Cambridge, Massachusetts-based EQRx announced its launch Monday with a $200 million Series A financing whose participants include GV, ARCH Venture Partners, a16z, Casdin Capital, Section 32, Nextech and Arboretum Ventures, in addition to other investors.
The company aims to provide what it calls a market-based solution for the rising cost of drugs by changing the process of creating medicines from discovery all the way through to patient delivery in order to make the process cheaper. It will then offer its drugs at costs lower than those of drugs on the market. Per a spokesperson, its initial focus will be on small molecule drugs in cancers, immuno-inflammatory and rare genetic diseases, with the goal of eventually producing biologics as well.
“The process of developing and bringing new drugs to market should and can be organized toward the goal of their being affordable, both for patients and society,” said Dr.
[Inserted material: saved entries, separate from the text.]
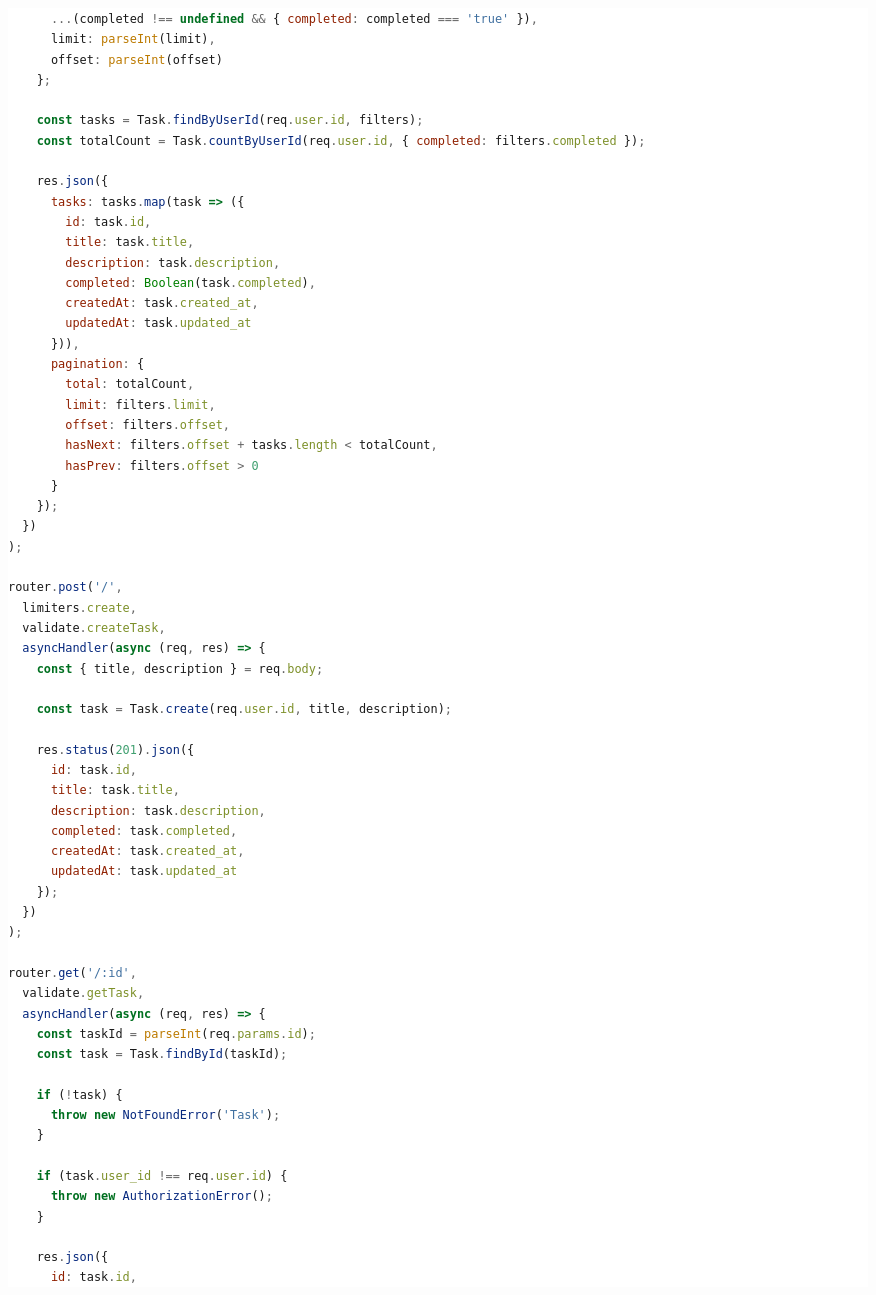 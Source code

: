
 ```javascript
      ...(completed !== undefined && { completed: completed === 'true' }),
      limit: parseInt(limit),
      offset: parseInt(offset)
    };
    
    const tasks = Task.findByUserId(req.user.id, filters);
    const totalCount = Task.countByUserId(req.user.id, { completed: filters.completed });
    
    res.json({
      tasks: tasks.map(task => ({
        id: task.id,
        title: task.title,
        description: task.description,
        completed: Boolean(task.completed),
        createdAt: task.created_at,
        updatedAt: task.updated_at
      })),
      pagination: {
        total: totalCount,
        limit: filters.limit,
        offset: filters.offset,
        hasNext: filters.offset + tasks.length < totalCount,
        hasPrev: filters.offset > 0
      }
    });
  })
);

router.post('/',
  limiters.create,
  validate.createTask,
  asyncHandler(async (req, res) => {
    const { title, description } = req.body;
    
    const task = Task.create(req.user.id, title, description);
    
    res.status(201).json({
      id: task.id,
      title: task.title,
      description: task.description,
      completed: task.completed,
      createdAt: task.created_at,
      updatedAt: task.updated_at
    });
  })
);

router.get('/:id',
  validate.getTask,
  asyncHandler(async (req, res) => {
    const taskId = parseInt(req.params.id);
    const task = Task.findById(taskId);
    
    if (!task) {
      throw new NotFoundError('Task');
    }
    
    if (task.user_id !== req.user.id) {
      throw new AuthorizationError();
    }
    
    res.json({
      id: task.id,
```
Peter Bach, director of the Center for Health Policy and Outcomes at Memorial Sloan Kettering Cancer Center in New York and a co-founder of EQRx, in a statement. Bach will act as an adviser to the company. “Today, even people with insurance are delaying filling prescriptions or going without due to the high cost sharing that’s part and parcel of high drug prices.”
Fellow co-founder Sandra Horning – former executive vice president, chief medical officer and global head of product development at Genentech/Roche – will also serve as an adviser to EQRx.
List prices from drug manufacturers, which in recent years have soared to eye-popping levels in the hundreds of thousands or even millions of dollars, are distinct from the out-of-pocket costs that patients typically pay, but they contribute to those costs nonetheless. That has led to a number of proposals from both major political parties that include everything from requiring more transparency in negotiations between manufacturers and pharmacy benefit managers to allowing Medicare to negotiate drug prices, which it currently is prohibited by statute from doing.
However, Tim Mayleben, CEO of drugmaker Esperion Therapeutics, previously said that while the solution to out-of-pocket costs would probably have to be political, given that it stems more from cost-sharing policies imposed by payers and PBMs, it would likely be up to drugmakers to lower list prices.
“Over the last several decades, society has benefited from unprecedented technological advances and a deeper understanding of disease biology, revolutionizing the way many diseases are treated today,” EQRx CEO Alexis Borisy said in a statement. “That said, the pricing of new therapeutic approaches is pushing beyond the limits of common sense, preventing people and society from equally benefiting from innovation. The time is now for a market-based solution to rising drug costs.”